Ms. Komal A. Nazirkar ME Student, Dept. of IT SKNCOE, University of Pune

Pune, India

Prof. S. A. Nagtilak Asst. Professor, Dept. of IT SKNCOE, University of Pune

Pune, India

Abstract Online social networking has much more importance in daily life. User use OSNs to upload their information which may be public or private. Due to OSNs world becomes close to each other. The data uploaded by the user may contain some words which are abusive in nature or they might show some political or religious view. Due to all these things, the environment gets disturbed. To avoid all these things, a system is proposed which filter out the unwanted messages posted on their private wall called user wall. For that filtering rules and trust relationship criterias are considered. Using both these criterias user becomes able to restrict the messages posted on their wall. Also according to their behavior they get blocked temporarily or permanently.

KeywordsAbusive, Blocking, Filtering, Online Social Networking, User Wall.

  1. INTRODUCTION

    Now days, people become close to each other due to OSN. OSN is online social networking. Over the past few years it becomes a very fast, useful and efficient way to remain in contact with each other. By using OSN, user can share a lot of information related to their personal lives. They can also share their information related to their relationship with each other. The shared information may contain some audio or video clips. Also the information may contain some data which may be public or private related to any specific user. If we considered the facebook in case of an OSN then while posting the messages on other user walls, may contain some which are abusive in nature, or they might show some political, or violence view. Because of this the environment gets disturbed.

    In order to avoid all these things, we have proposed a system which filters out these undesirable messages. Using this system, user becomes able to restrict the unwanted messages which are going to post on their private wall called user wall. For that different filtering rules and trust relationship criteria are taken into consideration.
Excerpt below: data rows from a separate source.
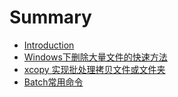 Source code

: # Summary

* [Introduction](README.md)
* [Windows下删除大量文件的快速方法](chapter1.md)
* [xcopy 实现批处理拷贝文件或文件夹](xxxx.md)
* [Batch常用命令](batchchang-yong-ming-ling.md)

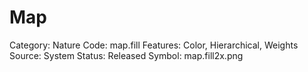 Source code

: # Map

Category: Nature
Code: map.fill
Features: Color, Hierarchical, Weights
Source: System
Status: Released
Symbol: map.fill2x.png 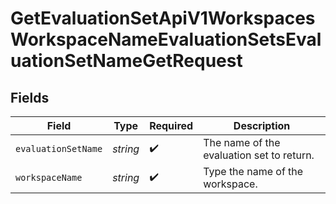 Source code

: # GetEvaluationSetApiV1WorkspacesWorkspaceNameEvaluationSetsEvaluationSetNameGetRequest


## Fields

| Field                                     | Type                                      | Required                                  | Description                               |
| ----------------------------------------- | ----------------------------------------- | ----------------------------------------- | ----------------------------------------- |
| `evaluationSetName`                       | *string*                                  | :heavy_check_mark:                        | The name of the evaluation set to return. |
| `workspaceName`                           | *string*                                  | :heavy_check_mark:                        | Type the name of the workspace.           | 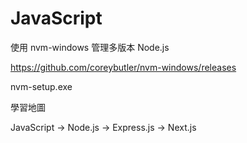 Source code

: # JavaScript

使用 nvm-windows 管理多版本 Node.js

https://github.com/coreybutler/nvm-windows/releases

nvm-setup.exe

學習地圖

JavaScript -> Node.js -> Express.js -> Next.js

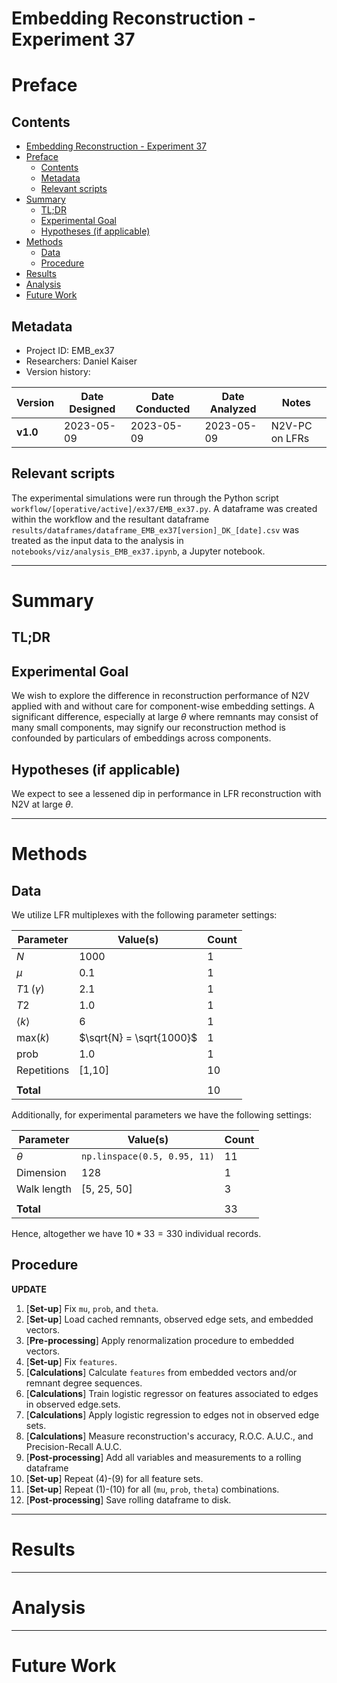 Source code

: # Embedding Reconstruction - Experiment 37
# Preface
## Contents

- [Embedding Reconstruction - Experiment 37](#embedding-reconstruction---experiment-37)
- [Preface](#preface)
	- [Contents](#contents)
	- [Metadata](#metadata)
	- [Relevant scripts](#relevant-scripts)
- [Summary](#summary)
	- [TL;DR](#tldr)
	- [Experimental Goal](#experimental-goal)
	- [Hypotheses (if applicable)](#hypotheses-if-applicable)
- [Methods](#methods)
	- [Data](#data)
	- [Procedure](#procedure)
- [Results](#results)
- [Analysis](#analysis)
- [Future Work](#future-work)


## Metadata
- Project ID: EMB_ex37
- Researchers: Daniel Kaiser
- Version history:

| Version  | Date Designed | Date Conducted | Date Analyzed | Notes                                                                                         |
| -------- | ------------- | -------------- | ------------- | --------------------------------------------------------------------------------------------- |
| **v1.0** | 2023-05-09    | 2023-05-09     | 2023-05-09    | N2V-PC on LFRs |


## Relevant scripts

The experimental simulations were run through the Python script `workflow/[operative/active]/ex37/EMB_ex37.py`. A dataframe was created within the workflow and the resultant dataframe `results/dataframes/dataframe_EMB_ex37[version]_DK_[date].csv` was treated as the input data to the analysis in `notebooks/viz/analysis_EMB_ex37.ipynb`, a Jupyter notebook.

---

# Summary
## TL;DR



## Experimental Goal
We wish to explore the difference in reconstruction performance of N2V applied with and without care for component-wise embedding settings. A significant difference, especially at large $\theta$ where remnants may consist of many small components, may signify our reconstruction method is confounded by particulars of embeddings across components.



## Hypotheses (if applicable)
We expect to see a lessened dip in performance in LFR reconstruction with N2V at large $\theta$. 


---

# Methods
## Data

We utilize LFR multiplexes with the following parameter settings:

| Parameter           | Value(s)                 | Count |
| ------------------- | ------------------------ | ----- |
| $N$                 | 1000                     | 1     |
| $\mu$               | 0.1                      | 1     |
| $T1\, (\gamma)$     | 2.1                      | 1     |
| $T2$                | 1.0                      | 1     |
| $\langle k \rangle$ | 6                        | 1     |
| max($k$)            | $\sqrt{N} = \sqrt{1000}$ | 1     |
| prob                | 1.0                      | 1     |
| Repetitions         | [1,10]                   | 10    |
|                     |                          |       |
| **Total**           |                          | 10    |

Additionally, for experimental parameters we have the following settings:

| Parameter   | Value(s)                     | Count |
| ----------- | ---------------------------- | ----- |
| $\theta$    | `np.linspace(0.5, 0.95, 11)` | 11    |
| Dimension   | 128                          | 1     |
| Walk length | [5, 25, 50]                  | 3     |
|             |                              |       |
| **Total**   |                              | 33    |

Hence, altogether we have $10*33 = 330$ individual records.

## Procedure

**UPDATE**

1. [**Set-up**] Fix `mu`, `prob`, and `theta`.
2. [**Set-up**] Load cached remnants, observed edge sets, and embedded vectors.
3. [**Pre-processing**] Apply renormalization procedure to embedded vectors.
4. [**Set-up**] Fix `features`.
5. [**Calculations**] Calculate `features` from embedded vectors and/or remnant degree sequences.
6. [**Calculations**] Train logistic regressor on features associated to edges in observed edge.sets.
7. [**Calculations**] Apply logistic regression to edges not in observed edge sets.
8. [**Calculations**] Measure reconstruction's accuracy, R.O.C. A.U.C., and Precision-Recall A.U.C.
9. [**Post-processing**] Add all variables and measurements to a rolling dataframe
10. [**Set-up**] Repeat (4)-(9) for all feature sets.
11. [**Set-up**] Repeat (1)-(10) for all (`mu`, `prob`, `theta`) combinations.
12. [**Post-processing**] Save rolling dataframe to disk.

---

# Results


---

# Analysis


---

# Future Work


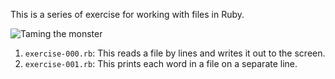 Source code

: 
This is a series of exercise for working with files in Ruby.

![Taming the monster](/erochest/ruby-file-exercises/raw/master/imgs/jabberwocky.jpg)

 1. `exercise-000.rb`: This reads a file by lines and writes it out to the
    screen.
 1. `exercise-001.rb`: This prints each word in a file on a separate line.

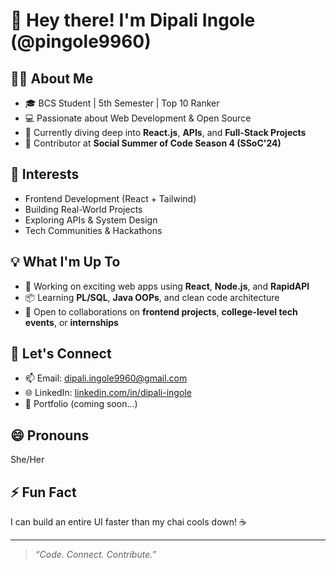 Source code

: # 👋 Hey there! I'm Dipali Ingole (@pingole9960)

## 👩‍💻 About Me
- 🎓 BCS Student | 5th Semester | Top 10 Ranker
- 💻 Passionate about Web Development & Open Source
- 🌱 Currently diving deep into **React.js**, **APIs**, and **Full-Stack Projects**
- 🚀 Contributor at **Social Summer of Code Season 4 (SSoC'24)**

## 👀 Interests
- Frontend Development (React + Tailwind)
- Building Real-World Projects
- Exploring APIs & System Design
- Tech Communities & Hackathons

## 💡 What I'm Up To
- 🔨 Working on exciting web apps using **React**, **Node.js**, and **RapidAPI**
- 📦 Learning **PL/SQL**, **Java OOPs**, and clean code architecture
- 🤝 Open to collaborations on **frontend projects**, **college-level tech events**, or **internships**

## 💬 Let's Connect
- 📫 Email: dipali.ingole9960@gmail.com
- 🌐 LinkedIn: [linkedin.com/in/dipali-ingole](https://www.linkedin.com/in/dipali-ingole)
- 🧠 Portfolio (coming soon...)

## 😄 Pronouns
She/Her

## ⚡ Fun Fact
I can build an entire UI faster than my chai cools down! ☕

---

> *“Code. Connect. Contribute.”*
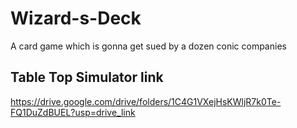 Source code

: # Wizard-s-Deck
A card game which is gonna get sued by a dozen conic companies

## Table Top Simulator link

https://drive.google.com/drive/folders/1C4G1VXejHsKWljR7k0Te-FQ1DuZdBUEL?usp=drive_link


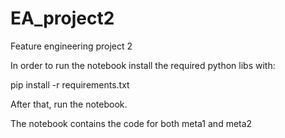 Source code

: # EA_project2
Feature engineering project 2

In order to run the notebook install the required python libs with:

pip install -r requirements.txt

After that, run the notebook.

The notebook contains the code for both meta1 and meta2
    In this system, whenever user posts the message on other user walls, that message gets classified into different classes using text classifier algorithm (Naïve Bayes Algorithm explained in section IV). The main efforts are taken in building Short Text Classifier (STC) which is used for selection and extraction of data from the posted message. After that, filtering rules and trust relationship criteria are applied on that message. Filtering rules are the rules which are totally set by user and are set differently by different users [2]. While, trust relationship criteria means trust between different users [1]. If the facebook is considered then friends, friends of friends are come under trust relationship criteria. A threshold is calculated and according to that if the message is normal then only it gets posted on user wall otherwise gets filtered out by the system. A blacklist (BLs) is maintained to block the misbehaving users temporary or permanently. In case of temporary blacklisting, the users become unable to post on other user walls for some specific time period. While in case of permanent blacklisting, the user gets blocked permanently by the system [4].

  2. RELATED WORKS

    This section includes the survey which is done related to this system. There three methods for text filtering mainly collaborative filtering, content based filtering, and policy based personalization of OSN content. As the name suggested, the content of the message is filtered according to its content [3, 5]. In order to develop this system, there is a need of machine learning algorithm. There are lot of machine learning algorithms are available like Support Vector Machins (SVMs), Naive Bayes Algorithm, Decision trees. The performance of all these algorithms are calculated on the basis of real-time classification speed, learning speed, classification accuracy etc [7, 9].

    The boosting algorithms can also be used for categorization of text. Boosting means to combine many simple and moderately inaccurate categorization rules into a single and highly accurate rule. There are different boosting algorithms for multi-label, multi class problems as

    AdaBoost.MR and AdaBoost.MH. The AdaBoost.MR is basically designed to find a hypothesis which ranks the labels in a manner that hopefully places the correct labels at the top of the ranking while AdaBoost.MH algorithm is derived using a natural reduction of the multiclass, multi-label data to binary data [6].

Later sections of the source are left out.